* [About this task]
Would you transcribe the records word for word, please?

* [Available data]
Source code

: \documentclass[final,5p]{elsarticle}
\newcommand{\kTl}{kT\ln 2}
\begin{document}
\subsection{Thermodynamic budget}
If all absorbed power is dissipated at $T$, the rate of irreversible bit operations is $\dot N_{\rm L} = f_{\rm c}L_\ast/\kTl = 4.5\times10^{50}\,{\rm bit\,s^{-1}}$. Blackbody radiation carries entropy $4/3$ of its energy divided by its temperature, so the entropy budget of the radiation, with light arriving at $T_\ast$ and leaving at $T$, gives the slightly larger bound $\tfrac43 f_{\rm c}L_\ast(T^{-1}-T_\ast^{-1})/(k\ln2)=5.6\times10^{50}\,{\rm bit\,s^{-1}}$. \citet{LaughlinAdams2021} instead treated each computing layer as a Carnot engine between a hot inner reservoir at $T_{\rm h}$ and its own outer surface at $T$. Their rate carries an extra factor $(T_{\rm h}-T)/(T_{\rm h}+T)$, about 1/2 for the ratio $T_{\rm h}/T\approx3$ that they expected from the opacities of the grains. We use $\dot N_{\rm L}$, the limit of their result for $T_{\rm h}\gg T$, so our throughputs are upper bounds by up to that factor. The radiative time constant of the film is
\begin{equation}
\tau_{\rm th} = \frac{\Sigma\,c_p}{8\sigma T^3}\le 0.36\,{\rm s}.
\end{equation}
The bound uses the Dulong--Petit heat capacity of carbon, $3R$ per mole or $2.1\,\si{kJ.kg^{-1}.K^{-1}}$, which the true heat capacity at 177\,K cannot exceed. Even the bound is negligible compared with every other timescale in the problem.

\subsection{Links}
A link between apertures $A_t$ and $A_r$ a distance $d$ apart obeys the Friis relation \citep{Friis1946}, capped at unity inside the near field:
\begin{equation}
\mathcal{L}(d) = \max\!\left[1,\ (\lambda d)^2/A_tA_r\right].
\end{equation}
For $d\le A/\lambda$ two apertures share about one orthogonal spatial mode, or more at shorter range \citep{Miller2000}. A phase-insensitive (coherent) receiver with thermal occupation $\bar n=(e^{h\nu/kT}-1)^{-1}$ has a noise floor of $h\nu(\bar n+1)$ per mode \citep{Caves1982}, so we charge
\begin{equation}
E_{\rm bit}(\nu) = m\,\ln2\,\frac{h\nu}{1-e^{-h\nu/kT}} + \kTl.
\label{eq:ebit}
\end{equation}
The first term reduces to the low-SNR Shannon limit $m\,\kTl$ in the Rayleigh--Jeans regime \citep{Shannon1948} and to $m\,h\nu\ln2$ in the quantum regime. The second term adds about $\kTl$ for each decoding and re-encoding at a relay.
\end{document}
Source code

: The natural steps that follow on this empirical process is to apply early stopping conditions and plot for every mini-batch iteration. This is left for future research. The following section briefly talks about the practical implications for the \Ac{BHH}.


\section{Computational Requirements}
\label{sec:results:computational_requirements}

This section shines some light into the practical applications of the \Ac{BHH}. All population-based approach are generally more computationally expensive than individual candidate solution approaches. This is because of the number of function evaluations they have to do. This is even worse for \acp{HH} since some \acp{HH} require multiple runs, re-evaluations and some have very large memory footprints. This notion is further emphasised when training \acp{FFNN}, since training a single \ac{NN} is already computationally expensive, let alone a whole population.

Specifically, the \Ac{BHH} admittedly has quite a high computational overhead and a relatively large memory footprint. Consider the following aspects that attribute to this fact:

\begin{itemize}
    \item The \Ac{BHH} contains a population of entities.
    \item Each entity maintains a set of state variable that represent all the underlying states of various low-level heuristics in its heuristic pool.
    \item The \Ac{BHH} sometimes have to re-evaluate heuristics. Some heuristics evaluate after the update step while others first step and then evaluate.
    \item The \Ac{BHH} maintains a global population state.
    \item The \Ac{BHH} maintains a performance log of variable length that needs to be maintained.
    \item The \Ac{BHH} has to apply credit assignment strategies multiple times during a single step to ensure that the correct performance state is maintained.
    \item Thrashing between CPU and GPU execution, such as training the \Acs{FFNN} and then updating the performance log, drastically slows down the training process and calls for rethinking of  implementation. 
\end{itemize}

* [Answer box]
Source code

: \documentclass[final,5p]{elsarticle}
\newcommand{\kTl}{kT\ln 2}
\begin{document}
\subsection{Thermodynamic budget}
If all absorbed power is dissipated at $T$, the rate of irreversible bit operations is $\dot N_{\rm L} = f_{\rm c}L_\ast/\kTl = 4.5\times10^{50}\,{\rm bit\,s^{-1}}$. Blackbody radiation carries entropy $4/3$ of its energy divided by its temperature, so the entropy budget of the radiation, with light arriving at $T_\ast$ and leaving at $T$, gives the slightly larger bound $\tfrac43 f_{\rm c}L_\ast(T^{-1}-T_\ast^{-1})/(k\ln2)=5.6\times10^{50}\,{\rm bit\,s^{-1}}$. \citet{LaughlinAdams2021} instead treated each computing layer as a Carnot engine between a hot inner reservoir at $T_{\rm h}$ and its own outer surface at $T$. Their rate carries an extra factor $(T_{\rm h}-T)/(T_{\rm h}+T)$, about 1/2 for the ratio $T_{\rm h}/T\approx3$ that they expected from the opacities of the grains. We use $\dot N_{\rm L}$, the limit of their result for $T_{\rm h}\gg T$, so our throughputs are upper bounds by up to that factor. The radiative time constant of the film is
\begin{equation}
\tau_{\rm th} = \frac{\Sigma\,c_p}{8\sigma T^3}\le 0.36\,{\rm s}.
\end{equation}
The bound uses the Dulong--Petit heat capacity of carbon, $3R$ per mole or $2.1\,\si{kJ.kg^{-1}.K^{-1}}$, which the true heat capacity at 177\,K cannot exceed. Even the bound is negligible compared with every other timescale in the problem.

\subsection{Links}
A link between apertures $A_t$ and $A_r$ a distance $d$ apart obeys the Friis relation \citep{Friis1946}, capped at unity inside the near field:
\begin{equation}
\mathcal{L}(d) = \max\!\left[1,\ (\lambda d)^2/A_tA_r\right].
\end{equation}
For $d\le A/\lambda$ two apertures share about one orthogonal spatial mode, or more at shorter range \citep{Miller2000}. A phase-insensitive (coherent) receiver with thermal occupation $\bar n=(e^{h\nu/kT}-1)^{-1}$ has a noise floor of $h\nu(\bar n+1)$ per mode \citep{Caves1982}, so we charge
\begin{equation}
E_{\rm bit}(\nu) = m\,\ln2\,\frac{h\nu}{1-e^{-h\nu/kT}} + \kTl.
\label{eq:ebit}
\end{equation}
The first term reduces to the low-SNR Shannon limit $m\,\kTl$ in the Rayleigh--Jeans regime \citep{Shannon1948} and to $m\,h\nu\ln2$ in the quantum regime. The second term adds about $\kTl$ for each decoding and re-encoding at a relay.
\end{document}
Source code

: The natural steps that follow on this empirical process is to apply early stopping conditions and plot for every mini-batch iteration. This is left for future research. The following section briefly talks about the practical implications for the \Ac{BHH}.


\section{Computational Requirements}
\label{sec:results:computational_requirements}

This section shines some light into the practical applications of the \Ac{BHH}. All population-based approach are generally more computationally expensive than individual candidate solution approaches. This is because of the number of function evaluations they have to do. This is even worse for \acp{HH} since some \acp{HH} require multiple runs, re-evaluations and some have very large memory footprints. This notion is further emphasised when training \acp{FFNN}, since training a single \ac{NN} is already computationally expensive, let alone a whole population.

Specifically, the \Ac{BHH} admittedly has quite a high computational overhead and a relatively large memory footprint. Consider the following aspects that attribute to this fact:

\begin{itemize}
    \item The \Ac{BHH} contains a population of entities.
    \item Each entity maintains a set of state variable that represent all the underlying states of various low-level heuristics in its heuristic pool.
    \item The \Ac{BHH} sometimes have to re-evaluate heuristics. Some heuristics evaluate after the update step while others first step and then evaluate.
    \item The \Ac{BHH} maintains a global population state.
    \item The \Ac{BHH} maintains a performance log of variable length that needs to be maintained.
    \item The \Ac{BHH} has to apply credit assignment strategies multiple times during a single step to ensure that the correct performance state is maintained.
    \item Thrashing between CPU and GPU execution, such as training the \Acs{FFNN} and then updating the performance log, drastically slows down the training process and calls for rethinking of  implementation. 
\end{itemize}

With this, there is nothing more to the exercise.